> [What to produce] Restate the data below word for word. Leave the images out.

> [Provided material]

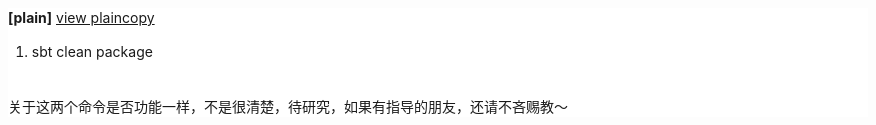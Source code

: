 <div class="dp-highlighter bg_plain">
<div class="bar">
<div class="tools"><strong>[plain]</strong> <a href="http://blog.csdn.net/yangning5850/article/details/9143151#" rel="nofollow" class="ViewSource" title="view plain">
view plain</a><a href="http://blog.csdn.net/yangning5850/article/details/9143151#" rel="nofollow" class="CopyToClipboard" title="copy">copy</a></div>
</div>
<ol start="1"><li class="alt"><span><span>sbt clean package  </span></span></li></ol></div>
<br>
关于这两个命令是否功能一样，不是很清楚，待研究，如果有指导的朋友，还请不吝赐教～
            </div>
                </div>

> [Your response]
Source code

: <div class="dp-highlighter bg_plain">
<div class="bar">
<div class="tools"><strong>[plain]</strong> <a href="http://blog.csdn.net/yangning5850/article/details/9143151#" rel="nofollow" class="ViewSource" title="view plain">
view plain</a><a href="http://blog.csdn.net/yangning5850/article/details/9143151#" rel="nofollow" class="CopyToClipboard" title="copy">copy</a></div>
</div>
<ol start="1"><li class="alt"><span><span>sbt clean package  </span></span></li></ol></div>
<br>
关于这两个命令是否功能一样，不是很清楚，待研究，如果有指导的朋友，还请不吝赐教～
            </div>
                </div>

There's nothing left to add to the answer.